Ajay Vaishnav and Pankaj Sharma /Zee Research Group
New Delhi: The saffron brigade’s predicament over Narendra Modi’s leadership is now in full public glare, courtesy its own official publications, which just handed a juicy headline to mainstream media, forcing the spotlight back on the Gujarat Chief Minister. But for RSS it is business as usual.
“Articles published in Organiser and Panchajanya are only the view point of the writer, it has nothing to do with the RSS. Moreover, these publications are run by Swayamsevaks in their personal capacity. RSS has nothing to do with it,” Ram Madhav, RSS spokesman explained.
Immediately after the Mumbai meet, BJP mouthpiece magazine Kamal Sandesh criticised Gujarat Chief Minister for damaging the party’s fabric.
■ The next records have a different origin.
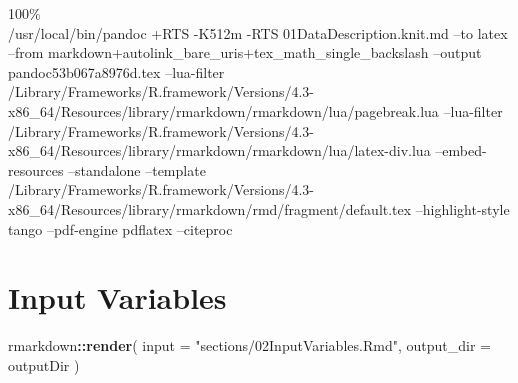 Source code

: \documentclass[
]{article}
\newenvironment{Shaded}{\begin{snugshade}}{\end{snugshade}}
\newcommand{\AttributeTok}[1]{\textcolor[rgb]{0.13,0.29,0.53}{#1}}
\newcommand{\FunctionTok}[1]{\textcolor[rgb]{0.13,0.29,0.53}{\textbf{#1}}}
\newcommand{\NormalTok}[1]{#1}
\newcommand{\SpecialCharTok}[1]{\textcolor[rgb]{0.81,0.36,0.00}{\textbf{#1}}}
\newcommand{\StringTok}[1]{\textcolor[rgb]{0.31,0.60,0.02}{#1}}
\begin{document}
100\%\\
/usr/local/bin/pandoc +RTS -K512m -RTS 01DataDescription.knit.md --to
latex --from markdown+autolink\_bare\_uris+tex\_math\_single\_backslash
--output pandoc53b067a8976d.tex --lua-filter
/Library/Frameworks/R.framework/Versions/4.3-x86\_64/Resources/library/rmarkdown/rmarkdown/lua/pagebreak.lua
--lua-filter
/Library/Frameworks/R.framework/Versions/4.3-x86\_64/Resources/library/rmarkdown/rmarkdown/lua/latex-div.lua
--embed-resources --standalone --template
/Library/Frameworks/R.framework/Versions/4.3-x86\_64/Resources/library/rmarkdown/rmd/fragment/default.tex
--highlight-style tango --pdf-engine pdflatex --citeproc

\hypertarget{input-variables}{%
\section{Input Variables}\label{input-variables}}

\begin{Shaded}
\begin{Highlighting}[]
\NormalTok{rmarkdown}\SpecialCharTok{::}\FunctionTok{render}\NormalTok{(}
  \AttributeTok{input =} \StringTok{"sections/02InputVariables.Rmd"}\NormalTok{,}
  \AttributeTok{output\_dir =}\NormalTok{ outputDir}
\NormalTok{)}
\end{Highlighting}
\end{Shaded}
\end{document}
It was followed by Panchajanya editorial, RSS’ Hindi weekly, which questioned Gujarat Chief Minister’s style of functioning.
As a counter to the above two pieces, RSS’ English magazine, Organiser, batted for Modi as the mascot who has the ability to expand BJP appeal and vote bank across the country. Add to this the ‘battle of opinions’, the mysterious pro-Sanjay Joshi posters that have surfaced from nowhere in Ahmedabad and New Delhi on Tuesday, and got stripped down thereafter, only after being on full display on national news television media all day.
Clearly, there exist divergent views on Modi’s leadership within the BJP and wider Sangh Parivar. While Modi was able to dictate his terms and conditions at the recent BJP national executive meet in Mumbai, his elevation as the saffron party’s face in the 2014 General Elections would not go uncontested. The elevation has perhaps only sharpened the divide on Modi as the future of the party, as also intensified the debate whether he actually deserved a chance.
It is intriguing that why Sangh parivar mouthpieces are taking contrasting stands? Are they part of some pre-scripted strategy? More so, when they are known to take broadly consistent stance on most issues and fall in line on party issues. One thing is clear: these mouthpieces are not insulated from the spill-over effect of the impending political struggle. Or, the question that begs an answer: after all is there a party line on Modi?
A logical question is what kind of impact this ‘battle of opinions’ would have on readers and on Modi’s prospects? Equally interesting is: who are these readers? For starters, too much attention has been focused on what these magazines and newspapers are writing. Perhaps, they are neither on the fringes of the mainstream media nor command a genuine niche audience. But for the oxygen of mainstream media these are primarily in-house decorations.
K G Suresh, a close observer of Sangh Parivar politics out rightly dismisses these mouthpieces as having any validity. He told ZRG, “Both Kamal Sandesh and Organiser don’t have great circulation; in fact they are being circulated among MPs and senior leaders for free of cost.” But they indeed pedal a view! R Balashankar, the editor of Organiser reiterated Madhav’s point. “It (article praising Modi) was just an independent article and has nothing to do with RSS”.
This, however, does not take away the debate the article re-ignited on Modi’s prospects: his stock is undoubtedly rising and he has shown an uncanny ability to enthuse saffron rank and file at the grassroots. Right-wing commentator Swapan Dasgupta recently commented in his article in a national daily: “From the enthusiastic response of the party’s political workers at the public meeting in Mumbai, it was clear that only Modi has the ability to both inspire and enthuse the faithful.”
Suresh too reckons that in a crucial make or break 2014 General Elections “there is no alternative” to Modi within the BJP. On impact of Modi Joshi spat on leadership, he stressed that any popular leader will have the final say in party affairs. “Didn’t Atal Bihari Vajapayee have the final say in Govindacharya’s mukhauta episode?”
Modi’s international acceptability is also growing steadily. He was featured on the cover page of the Time magazine (Asia edition) in March 2012 issue. Its caption said, “Modi means business but can he lead India”.
On Tuesday (June 5), CLSA, a top global independent brokerage firm, too joined the list of his endorsers. The firm’s strategist Christopher Wood has reportedly hailed Modi government as a pro-growth government and hailed the state’s development record.